▶ **REQUIRED WORK**
The answer must be a single number: how many lines of the records below contain "ProxyFarming".
[Start of Attachment]
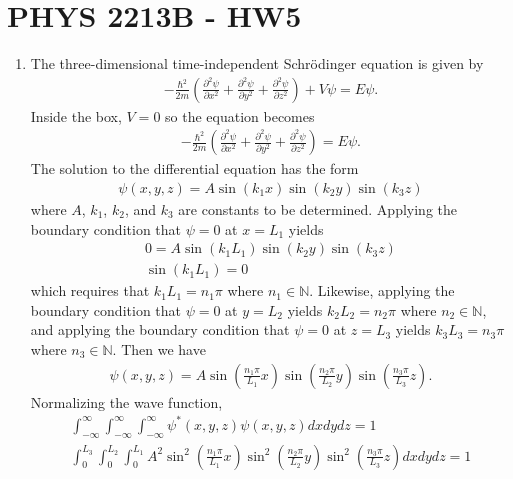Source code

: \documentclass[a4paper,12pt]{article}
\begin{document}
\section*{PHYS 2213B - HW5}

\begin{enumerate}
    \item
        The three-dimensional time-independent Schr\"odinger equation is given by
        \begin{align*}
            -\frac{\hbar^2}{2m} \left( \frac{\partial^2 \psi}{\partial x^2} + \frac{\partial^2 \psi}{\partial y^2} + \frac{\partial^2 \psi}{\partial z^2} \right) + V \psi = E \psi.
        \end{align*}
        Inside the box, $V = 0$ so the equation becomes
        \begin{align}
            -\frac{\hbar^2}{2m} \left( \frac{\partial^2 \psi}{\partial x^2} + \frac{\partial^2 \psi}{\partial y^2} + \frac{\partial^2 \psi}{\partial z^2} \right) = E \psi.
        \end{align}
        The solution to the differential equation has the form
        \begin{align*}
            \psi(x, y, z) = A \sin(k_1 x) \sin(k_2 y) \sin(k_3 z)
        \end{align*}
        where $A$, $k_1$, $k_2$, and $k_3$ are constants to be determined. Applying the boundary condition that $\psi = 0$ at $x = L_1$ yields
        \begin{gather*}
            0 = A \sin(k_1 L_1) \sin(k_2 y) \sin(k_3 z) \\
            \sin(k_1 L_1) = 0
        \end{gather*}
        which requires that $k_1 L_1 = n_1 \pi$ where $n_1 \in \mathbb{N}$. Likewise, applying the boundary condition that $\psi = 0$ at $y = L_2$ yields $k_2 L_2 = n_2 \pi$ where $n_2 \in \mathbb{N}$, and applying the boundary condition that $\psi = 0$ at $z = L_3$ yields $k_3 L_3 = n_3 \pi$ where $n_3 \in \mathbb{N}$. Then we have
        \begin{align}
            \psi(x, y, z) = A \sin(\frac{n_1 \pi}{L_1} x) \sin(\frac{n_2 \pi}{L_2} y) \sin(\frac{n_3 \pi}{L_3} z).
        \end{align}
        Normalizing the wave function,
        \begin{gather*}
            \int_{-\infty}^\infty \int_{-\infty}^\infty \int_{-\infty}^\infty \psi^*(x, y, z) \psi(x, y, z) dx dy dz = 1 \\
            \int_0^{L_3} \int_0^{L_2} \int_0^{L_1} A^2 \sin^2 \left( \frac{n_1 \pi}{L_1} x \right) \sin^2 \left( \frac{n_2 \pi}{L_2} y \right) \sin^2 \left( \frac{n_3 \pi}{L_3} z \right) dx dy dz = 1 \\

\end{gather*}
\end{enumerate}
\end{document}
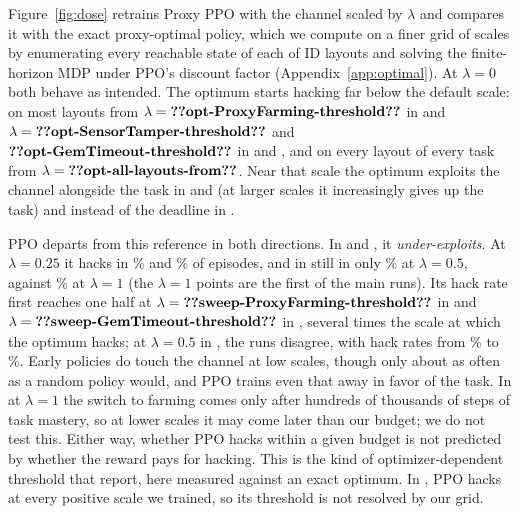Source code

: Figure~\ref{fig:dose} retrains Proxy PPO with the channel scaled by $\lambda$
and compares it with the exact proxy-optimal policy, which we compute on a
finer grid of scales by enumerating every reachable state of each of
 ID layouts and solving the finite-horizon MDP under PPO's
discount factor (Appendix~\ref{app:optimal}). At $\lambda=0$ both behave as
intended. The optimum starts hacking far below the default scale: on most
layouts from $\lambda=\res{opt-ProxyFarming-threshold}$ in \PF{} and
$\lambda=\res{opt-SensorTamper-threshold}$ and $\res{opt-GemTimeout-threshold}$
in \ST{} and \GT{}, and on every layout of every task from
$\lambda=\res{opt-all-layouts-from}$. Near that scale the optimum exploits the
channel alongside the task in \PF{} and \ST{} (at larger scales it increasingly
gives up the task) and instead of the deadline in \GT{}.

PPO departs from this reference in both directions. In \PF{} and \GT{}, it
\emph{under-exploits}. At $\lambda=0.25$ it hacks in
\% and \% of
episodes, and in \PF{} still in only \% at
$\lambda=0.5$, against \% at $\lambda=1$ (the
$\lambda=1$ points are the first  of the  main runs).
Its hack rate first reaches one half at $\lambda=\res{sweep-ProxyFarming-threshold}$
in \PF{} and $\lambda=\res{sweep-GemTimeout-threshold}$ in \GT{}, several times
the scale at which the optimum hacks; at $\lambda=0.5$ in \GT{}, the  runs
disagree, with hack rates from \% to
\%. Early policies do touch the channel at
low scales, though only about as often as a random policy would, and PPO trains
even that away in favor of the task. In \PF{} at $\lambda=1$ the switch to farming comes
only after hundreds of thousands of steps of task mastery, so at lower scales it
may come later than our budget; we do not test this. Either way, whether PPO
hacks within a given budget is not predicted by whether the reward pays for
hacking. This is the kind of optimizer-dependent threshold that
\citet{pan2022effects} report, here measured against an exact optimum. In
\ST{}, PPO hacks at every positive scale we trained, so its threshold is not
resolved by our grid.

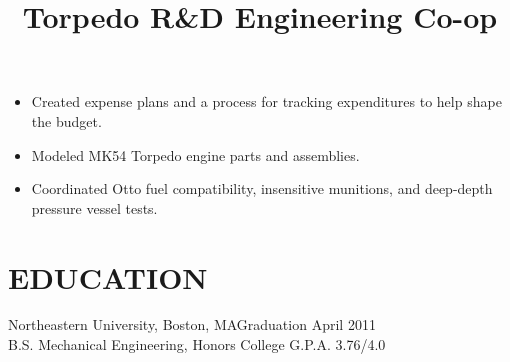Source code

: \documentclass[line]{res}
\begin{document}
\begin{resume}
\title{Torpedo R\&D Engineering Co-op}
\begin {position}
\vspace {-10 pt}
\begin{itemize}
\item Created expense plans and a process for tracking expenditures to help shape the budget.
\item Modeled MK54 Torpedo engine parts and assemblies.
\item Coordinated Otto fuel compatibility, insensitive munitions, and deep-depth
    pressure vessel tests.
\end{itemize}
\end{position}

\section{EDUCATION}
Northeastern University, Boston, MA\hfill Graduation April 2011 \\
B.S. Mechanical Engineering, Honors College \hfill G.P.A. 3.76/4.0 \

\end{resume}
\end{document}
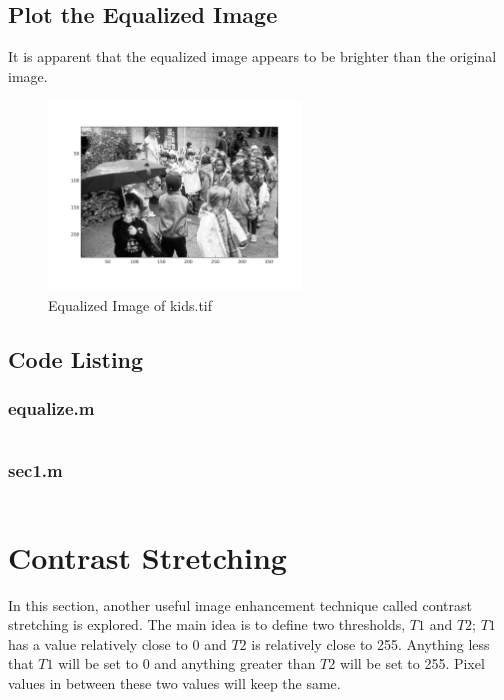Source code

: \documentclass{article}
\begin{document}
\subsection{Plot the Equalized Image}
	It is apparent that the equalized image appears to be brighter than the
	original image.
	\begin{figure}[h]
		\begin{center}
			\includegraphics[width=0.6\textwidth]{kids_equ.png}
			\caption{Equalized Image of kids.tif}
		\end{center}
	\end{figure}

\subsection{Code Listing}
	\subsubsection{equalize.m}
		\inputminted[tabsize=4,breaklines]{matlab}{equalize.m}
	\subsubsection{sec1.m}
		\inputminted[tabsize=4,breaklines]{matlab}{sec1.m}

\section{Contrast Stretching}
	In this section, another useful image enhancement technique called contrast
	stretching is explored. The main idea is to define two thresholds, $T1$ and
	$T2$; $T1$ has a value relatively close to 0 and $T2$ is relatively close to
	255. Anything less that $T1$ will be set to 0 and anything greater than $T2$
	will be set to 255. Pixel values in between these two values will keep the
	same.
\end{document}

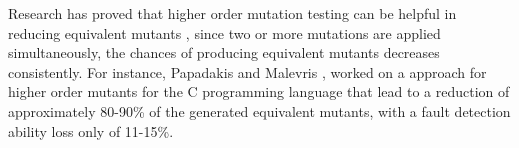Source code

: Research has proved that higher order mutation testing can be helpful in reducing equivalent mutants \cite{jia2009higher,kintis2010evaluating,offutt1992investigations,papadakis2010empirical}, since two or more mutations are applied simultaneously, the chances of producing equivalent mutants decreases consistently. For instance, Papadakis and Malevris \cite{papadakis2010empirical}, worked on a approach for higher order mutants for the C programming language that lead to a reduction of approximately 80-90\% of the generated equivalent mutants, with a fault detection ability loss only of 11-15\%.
[End of Attachment]
[Start of Attachment]
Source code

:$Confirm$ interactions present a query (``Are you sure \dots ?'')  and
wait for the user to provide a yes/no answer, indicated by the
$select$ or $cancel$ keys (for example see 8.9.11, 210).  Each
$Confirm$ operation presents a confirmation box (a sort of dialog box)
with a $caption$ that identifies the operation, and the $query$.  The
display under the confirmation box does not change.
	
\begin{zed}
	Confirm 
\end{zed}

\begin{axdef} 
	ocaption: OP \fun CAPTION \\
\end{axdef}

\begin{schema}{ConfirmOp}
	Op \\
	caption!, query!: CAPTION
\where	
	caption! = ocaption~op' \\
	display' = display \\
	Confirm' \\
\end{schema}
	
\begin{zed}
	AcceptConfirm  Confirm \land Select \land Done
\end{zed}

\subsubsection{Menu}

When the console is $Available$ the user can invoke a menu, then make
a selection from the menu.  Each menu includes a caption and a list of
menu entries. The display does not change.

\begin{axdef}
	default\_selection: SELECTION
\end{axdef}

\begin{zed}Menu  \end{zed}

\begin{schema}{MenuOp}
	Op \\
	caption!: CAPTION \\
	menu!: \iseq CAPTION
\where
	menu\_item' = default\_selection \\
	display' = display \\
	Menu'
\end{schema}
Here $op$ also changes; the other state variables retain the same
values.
[End of Attachment]
[Start of Attachment]
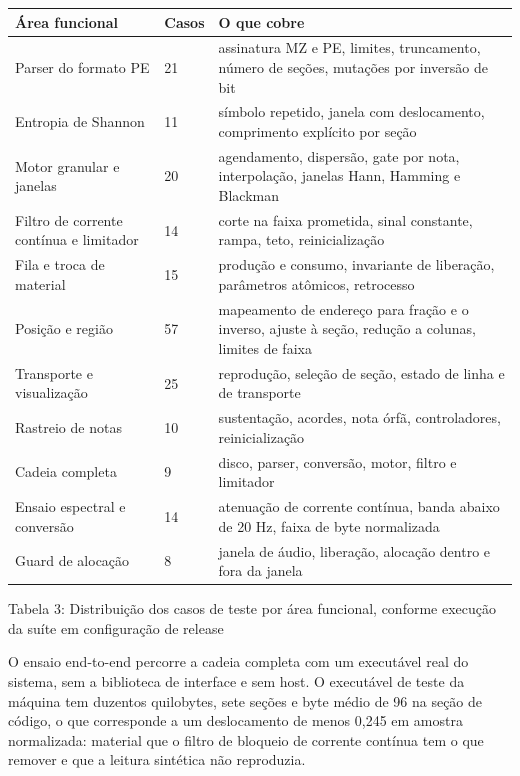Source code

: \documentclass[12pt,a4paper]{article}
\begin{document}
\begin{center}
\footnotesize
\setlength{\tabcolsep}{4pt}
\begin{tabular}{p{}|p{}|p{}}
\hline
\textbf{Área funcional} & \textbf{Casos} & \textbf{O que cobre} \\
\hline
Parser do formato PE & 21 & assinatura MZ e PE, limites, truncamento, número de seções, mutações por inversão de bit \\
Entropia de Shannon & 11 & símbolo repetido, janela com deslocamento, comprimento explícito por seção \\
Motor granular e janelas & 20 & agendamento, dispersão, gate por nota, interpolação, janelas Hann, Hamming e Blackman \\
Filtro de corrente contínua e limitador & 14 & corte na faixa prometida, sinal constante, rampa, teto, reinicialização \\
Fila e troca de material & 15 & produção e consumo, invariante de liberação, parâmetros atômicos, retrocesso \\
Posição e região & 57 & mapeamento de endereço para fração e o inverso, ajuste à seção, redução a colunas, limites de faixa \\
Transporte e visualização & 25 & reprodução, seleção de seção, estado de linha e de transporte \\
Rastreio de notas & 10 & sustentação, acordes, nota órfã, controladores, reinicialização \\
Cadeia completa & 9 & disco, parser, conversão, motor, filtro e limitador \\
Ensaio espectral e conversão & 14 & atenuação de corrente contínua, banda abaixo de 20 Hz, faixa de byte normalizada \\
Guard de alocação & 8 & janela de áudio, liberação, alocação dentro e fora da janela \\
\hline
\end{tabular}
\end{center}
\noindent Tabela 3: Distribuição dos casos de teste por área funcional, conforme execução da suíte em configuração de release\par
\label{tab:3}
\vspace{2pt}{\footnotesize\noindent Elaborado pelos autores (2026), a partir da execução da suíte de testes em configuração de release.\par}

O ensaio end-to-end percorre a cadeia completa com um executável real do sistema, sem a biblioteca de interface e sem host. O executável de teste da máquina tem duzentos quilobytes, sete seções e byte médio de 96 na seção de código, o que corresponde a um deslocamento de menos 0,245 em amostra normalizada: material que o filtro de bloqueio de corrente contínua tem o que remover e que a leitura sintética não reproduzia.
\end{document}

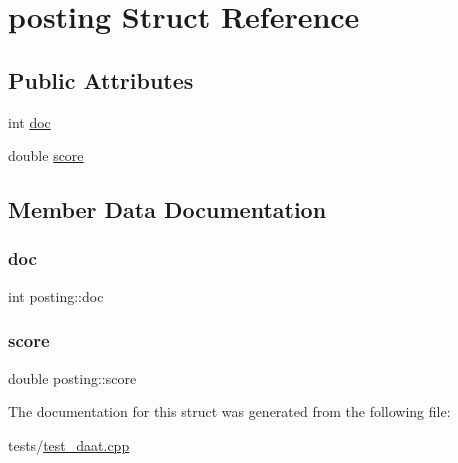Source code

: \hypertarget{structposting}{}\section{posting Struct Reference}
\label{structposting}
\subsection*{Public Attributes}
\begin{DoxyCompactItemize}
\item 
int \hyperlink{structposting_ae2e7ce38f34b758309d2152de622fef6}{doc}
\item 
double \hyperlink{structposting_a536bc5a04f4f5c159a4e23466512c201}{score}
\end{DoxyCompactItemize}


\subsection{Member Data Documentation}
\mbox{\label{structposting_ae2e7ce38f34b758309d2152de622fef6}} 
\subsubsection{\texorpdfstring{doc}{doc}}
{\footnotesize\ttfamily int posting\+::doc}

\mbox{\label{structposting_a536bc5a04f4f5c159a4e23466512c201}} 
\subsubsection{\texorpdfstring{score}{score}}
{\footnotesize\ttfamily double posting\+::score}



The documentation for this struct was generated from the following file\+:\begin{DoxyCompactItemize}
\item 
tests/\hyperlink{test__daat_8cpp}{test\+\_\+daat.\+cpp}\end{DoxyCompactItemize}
[End of Attachment]
▶ **ANSWER TO THIS PROBLEM**
2